#### Task brief:
Find every line below with the word "taken" in it, and copy each one.

#### Exercise materials:
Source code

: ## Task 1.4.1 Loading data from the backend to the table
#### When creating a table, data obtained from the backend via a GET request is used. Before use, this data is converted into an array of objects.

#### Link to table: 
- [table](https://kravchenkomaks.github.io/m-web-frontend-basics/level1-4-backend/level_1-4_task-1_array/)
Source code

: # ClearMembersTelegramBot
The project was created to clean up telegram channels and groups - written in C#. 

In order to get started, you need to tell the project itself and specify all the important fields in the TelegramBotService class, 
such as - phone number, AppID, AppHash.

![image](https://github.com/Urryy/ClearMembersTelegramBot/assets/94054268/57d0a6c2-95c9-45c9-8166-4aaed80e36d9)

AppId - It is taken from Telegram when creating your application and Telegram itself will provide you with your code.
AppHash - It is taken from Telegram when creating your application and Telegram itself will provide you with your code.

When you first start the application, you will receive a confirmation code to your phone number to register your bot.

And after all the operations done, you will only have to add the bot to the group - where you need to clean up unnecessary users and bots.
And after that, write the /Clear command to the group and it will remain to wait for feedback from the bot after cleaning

#### Written solution:
AppId - It is taken from Telegram when creating your application and Telegram itself will provide you with your code.
AppHash - It is taken from Telegram when creating your application and Telegram itself will provide you with your code.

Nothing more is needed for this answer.